+++ Information given +++
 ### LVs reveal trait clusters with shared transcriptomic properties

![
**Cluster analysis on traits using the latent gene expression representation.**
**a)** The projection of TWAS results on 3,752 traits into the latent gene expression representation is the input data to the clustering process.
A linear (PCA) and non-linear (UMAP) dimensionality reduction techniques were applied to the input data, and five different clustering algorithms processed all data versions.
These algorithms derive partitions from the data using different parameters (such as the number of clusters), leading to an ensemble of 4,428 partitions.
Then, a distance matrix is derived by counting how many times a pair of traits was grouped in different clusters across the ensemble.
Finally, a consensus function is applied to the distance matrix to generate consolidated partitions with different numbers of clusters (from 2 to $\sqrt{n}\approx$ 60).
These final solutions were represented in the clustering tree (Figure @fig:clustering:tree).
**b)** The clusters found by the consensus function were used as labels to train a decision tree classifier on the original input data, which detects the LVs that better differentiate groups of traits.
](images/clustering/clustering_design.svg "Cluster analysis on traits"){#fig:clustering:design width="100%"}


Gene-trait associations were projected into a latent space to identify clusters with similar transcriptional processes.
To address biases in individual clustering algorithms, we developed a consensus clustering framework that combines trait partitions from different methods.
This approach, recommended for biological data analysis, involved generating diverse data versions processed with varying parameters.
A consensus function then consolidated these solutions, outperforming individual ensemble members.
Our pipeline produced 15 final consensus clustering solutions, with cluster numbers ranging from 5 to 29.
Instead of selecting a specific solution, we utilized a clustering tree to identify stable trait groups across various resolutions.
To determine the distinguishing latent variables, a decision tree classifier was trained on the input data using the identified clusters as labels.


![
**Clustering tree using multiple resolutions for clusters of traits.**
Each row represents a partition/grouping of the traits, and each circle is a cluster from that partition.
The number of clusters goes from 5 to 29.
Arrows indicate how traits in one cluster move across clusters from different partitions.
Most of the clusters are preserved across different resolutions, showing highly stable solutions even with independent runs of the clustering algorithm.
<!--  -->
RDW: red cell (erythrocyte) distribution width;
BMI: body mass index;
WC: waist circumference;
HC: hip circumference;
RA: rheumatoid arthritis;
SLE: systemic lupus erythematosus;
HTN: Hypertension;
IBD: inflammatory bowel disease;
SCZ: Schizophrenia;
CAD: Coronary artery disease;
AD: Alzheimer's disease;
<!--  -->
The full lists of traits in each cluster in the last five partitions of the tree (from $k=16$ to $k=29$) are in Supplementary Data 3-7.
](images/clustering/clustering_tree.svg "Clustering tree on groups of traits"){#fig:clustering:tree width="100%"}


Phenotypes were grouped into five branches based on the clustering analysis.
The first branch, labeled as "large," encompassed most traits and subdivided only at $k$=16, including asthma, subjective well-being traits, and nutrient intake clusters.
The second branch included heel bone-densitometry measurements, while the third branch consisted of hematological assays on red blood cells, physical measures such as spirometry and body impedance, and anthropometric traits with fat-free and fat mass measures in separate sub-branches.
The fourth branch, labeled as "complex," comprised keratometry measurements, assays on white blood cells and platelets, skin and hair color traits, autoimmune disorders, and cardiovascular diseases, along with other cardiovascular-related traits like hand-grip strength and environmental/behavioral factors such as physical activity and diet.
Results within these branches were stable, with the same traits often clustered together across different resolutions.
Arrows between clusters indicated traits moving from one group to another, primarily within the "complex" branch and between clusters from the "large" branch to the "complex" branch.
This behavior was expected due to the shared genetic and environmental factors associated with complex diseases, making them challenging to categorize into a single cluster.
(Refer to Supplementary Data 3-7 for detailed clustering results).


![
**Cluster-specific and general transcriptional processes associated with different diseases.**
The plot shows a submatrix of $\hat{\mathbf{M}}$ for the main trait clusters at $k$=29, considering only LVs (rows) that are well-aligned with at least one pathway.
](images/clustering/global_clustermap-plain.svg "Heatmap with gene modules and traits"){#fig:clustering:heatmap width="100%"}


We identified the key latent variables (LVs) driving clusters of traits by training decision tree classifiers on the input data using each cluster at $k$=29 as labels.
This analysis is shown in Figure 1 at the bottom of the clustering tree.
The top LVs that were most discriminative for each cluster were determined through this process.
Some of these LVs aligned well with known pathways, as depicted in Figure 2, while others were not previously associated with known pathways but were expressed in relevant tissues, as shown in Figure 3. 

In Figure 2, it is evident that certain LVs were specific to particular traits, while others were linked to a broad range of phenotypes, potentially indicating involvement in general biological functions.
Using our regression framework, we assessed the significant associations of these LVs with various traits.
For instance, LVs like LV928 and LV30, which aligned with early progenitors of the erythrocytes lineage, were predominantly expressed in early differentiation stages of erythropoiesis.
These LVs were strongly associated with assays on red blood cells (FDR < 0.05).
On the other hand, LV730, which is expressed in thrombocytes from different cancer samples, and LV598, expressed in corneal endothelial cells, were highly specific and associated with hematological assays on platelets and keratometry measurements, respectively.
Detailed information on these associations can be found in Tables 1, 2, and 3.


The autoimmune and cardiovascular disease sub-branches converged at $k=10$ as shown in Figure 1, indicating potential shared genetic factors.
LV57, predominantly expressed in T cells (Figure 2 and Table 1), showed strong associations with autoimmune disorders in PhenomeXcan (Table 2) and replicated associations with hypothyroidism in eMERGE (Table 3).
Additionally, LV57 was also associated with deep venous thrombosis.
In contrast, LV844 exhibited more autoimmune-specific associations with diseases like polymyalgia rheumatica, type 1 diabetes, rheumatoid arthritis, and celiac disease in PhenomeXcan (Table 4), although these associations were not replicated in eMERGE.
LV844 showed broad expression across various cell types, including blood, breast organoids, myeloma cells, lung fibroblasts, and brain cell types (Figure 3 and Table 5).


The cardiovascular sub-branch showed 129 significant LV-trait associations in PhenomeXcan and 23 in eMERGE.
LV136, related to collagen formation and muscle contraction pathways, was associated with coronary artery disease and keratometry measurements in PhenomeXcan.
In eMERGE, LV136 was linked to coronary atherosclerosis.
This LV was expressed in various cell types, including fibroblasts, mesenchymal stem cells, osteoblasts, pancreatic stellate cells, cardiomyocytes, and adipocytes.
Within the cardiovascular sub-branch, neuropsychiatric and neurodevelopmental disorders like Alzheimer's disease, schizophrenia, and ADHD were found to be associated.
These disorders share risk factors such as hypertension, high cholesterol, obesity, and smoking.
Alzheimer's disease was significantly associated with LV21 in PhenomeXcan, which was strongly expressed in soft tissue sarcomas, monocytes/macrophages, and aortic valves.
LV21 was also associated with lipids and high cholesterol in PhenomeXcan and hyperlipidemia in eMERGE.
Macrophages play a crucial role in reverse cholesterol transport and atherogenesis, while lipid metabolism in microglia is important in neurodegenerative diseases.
+++
Repeat the full set of records exactly.

 ### LVs reveal trait clusters with shared transcriptomic properties

![
**Cluster analysis on traits using the latent gene expression representation.**
**a)** The projection of TWAS results on 3,752 traits into the latent gene expression representation is the input data to the clustering process.
A linear (PCA) and non-linear (UMAP) dimensionality reduction techniques were applied to the input data, and five different clustering algorithms processed all data versions.
These algorithms derive partitions from the data using different parameters (such as the number of clusters), leading to an ensemble of 4,428 partitions.
Then, a distance matrix is derived by counting how many times a pair of traits was grouped in different clusters across the ensemble.
Finally, a consensus function is applied to the distance matrix to generate consolidated partitions with different numbers of clusters (from 2 to $\sqrt{n}\approx$ 60).
These final solutions were represented in the clustering tree (Figure @fig:clustering:tree).
**b)** The clusters found by the consensus function were used as labels to train a decision tree classifier on the original input data, which detects the LVs that better differentiate groups of traits.
](images/clustering/clustering_design.svg "Cluster analysis on traits"){#fig:clustering:design width="100%"}


Gene-trait associations were projected into a latent space to identify clusters with similar transcriptional processes.
To address biases in individual clustering algorithms, we developed a consensus clustering framework that combines trait partitions from different methods.
This approach, recommended for biological data analysis, involved generating diverse data versions processed with varying parameters.
A consensus function then consolidated these solutions, outperforming individual ensemble members.
Our pipeline produced 15 final consensus clustering solutions, with cluster numbers ranging from 5 to 29.
Instead of selecting a specific solution, we utilized a clustering tree to identify stable trait groups across various resolutions.
To determine the distinguishing latent variables, a decision tree classifier was trained on the input data using the identified clusters as labels.


![
**Clustering tree using multiple resolutions for clusters of traits.**
Each row represents a partition/grouping of the traits, and each circle is a cluster from that partition.
The number of clusters goes from 5 to 29.
Arrows indicate how traits in one cluster move across clusters from different partitions.
Most of the clusters are preserved across different resolutions, showing highly stable solutions even with independent runs of the clustering algorithm.
<!--  -->
RDW: red cell (erythrocyte) distribution width;
BMI: body mass index;
WC: waist circumference;
HC: hip circumference;
RA: rheumatoid arthritis;
SLE: systemic lupus erythematosus;
HTN: Hypertension;
IBD: inflammatory bowel disease;
SCZ: Schizophrenia;
CAD: Coronary artery disease;
AD: Alzheimer's disease;
<!--  -->
The full lists of traits in each cluster in the last five partitions of the tree (from $k=16$ to $k=29$) are in Supplementary Data 3-7.
](images/clustering/clustering_tree.svg "Clustering tree on groups of traits"){#fig:clustering:tree width="100%"}


Phenotypes were grouped into five branches based on the clustering analysis.
The first branch, labeled as "large," encompassed most traits and subdivided only at $k$=16, including asthma, subjective well-being traits, and nutrient intake clusters.
The second branch included heel bone-densitometry measurements, while the third branch consisted of hematological assays on red blood cells, physical measures such as spirometry and body impedance, and anthropometric traits with fat-free and fat mass measures in separate sub-branches.
The fourth branch, labeled as "complex," comprised keratometry measurements, assays on white blood cells and platelets, skin and hair color traits, autoimmune disorders, and cardiovascular diseases, along with other cardiovascular-related traits like hand-grip strength and environmental/behavioral factors such as physical activity and diet.
Results within these branches were stable, with the same traits often clustered together across different resolutions.
Arrows between clusters indicated traits moving from one group to another, primarily within the "complex" branch and between clusters from the "large" branch to the "complex" branch.
This behavior was expected due to the shared genetic and environmental factors associated with complex diseases, making them challenging to categorize into a single cluster.
(Refer to Supplementary Data 3-7 for detailed clustering results).


![
**Cluster-specific and general transcriptional processes associated with different diseases.**
The plot shows a submatrix of $\hat{\mathbf{M}}$ for the main trait clusters at $k$=29, considering only LVs (rows) that are well-aligned with at least one pathway.
](images/clustering/global_clustermap-plain.svg "Heatmap with gene modules and traits"){#fig:clustering:heatmap width="100%"}


We identified the key latent variables (LVs) driving clusters of traits by training decision tree classifiers on the input data using each cluster at $k$=29 as labels.
This analysis is shown in Figure 1 at the bottom of the clustering tree.
The top LVs that were most discriminative for each cluster were determined through this process.
Some of these LVs aligned well with known pathways, as depicted in Figure 2, while others were not previously associated with known pathways but were expressed in relevant tissues, as shown in Figure 3. 

In Figure 2, it is evident that certain LVs were specific to particular traits, while others were linked to a broad range of phenotypes, potentially indicating involvement in general biological functions.
Using our regression framework, we assessed the significant associations of these LVs with various traits.
For instance, LVs like LV928 and LV30, which aligned with early progenitors of the erythrocytes lineage, were predominantly expressed in early differentiation stages of erythropoiesis.
These LVs were strongly associated with assays on red blood cells (FDR < 0.05).
On the other hand, LV730, which is expressed in thrombocytes from different cancer samples, and LV598, expressed in corneal endothelial cells, were highly specific and associated with hematological assays on platelets and keratometry measurements, respectively.
Detailed information on these associations can be found in Tables 1, 2, and 3.


The autoimmune and cardiovascular disease sub-branches converged at $k=10$ as shown in Figure 1, indicating potential shared genetic factors.
LV57, predominantly expressed in T cells (Figure 2 and Table 1), showed strong associations with autoimmune disorders in PhenomeXcan (Table 2) and replicated associations with hypothyroidism in eMERGE (Table 3).
Additionally, LV57 was also associated with deep venous thrombosis.
In contrast, LV844 exhibited more autoimmune-specific associations with diseases like polymyalgia rheumatica, type 1 diabetes, rheumatoid arthritis, and celiac disease in PhenomeXcan (Table 4), although these associations were not replicated in eMERGE.
LV844 showed broad expression across various cell types, including blood, breast organoids, myeloma cells, lung fibroblasts, and brain cell types (Figure 3 and Table 5).


The cardiovascular sub-branch showed 129 significant LV-trait associations in PhenomeXcan and 23 in eMERGE.
LV136, related to collagen formation and muscle contraction pathways, was associated with coronary artery disease and keratometry measurements in PhenomeXcan.
In eMERGE, LV136 was linked to coronary atherosclerosis.
This LV was expressed in various cell types, including fibroblasts, mesenchymal stem cells, osteoblasts, pancreatic stellate cells, cardiomyocytes, and adipocytes.
Within the cardiovascular sub-branch, neuropsychiatric and neurodevelopmental disorders like Alzheimer's disease, schizophrenia, and ADHD were found to be associated.
These disorders share risk factors such as hypertension, high cholesterol, obesity, and smoking.
Alzheimer's disease was significantly associated with LV21 in PhenomeXcan, which was strongly expressed in soft tissue sarcomas, monocytes/macrophages, and aortic valves.
LV21 was also associated with lipids and high cholesterol in PhenomeXcan and hyperlipidemia in eMERGE.
Macrophages play a crucial role in reverse cholesterol transport and atherogenesis, while lipid metabolism in microglia is important in neurodegenerative diseases.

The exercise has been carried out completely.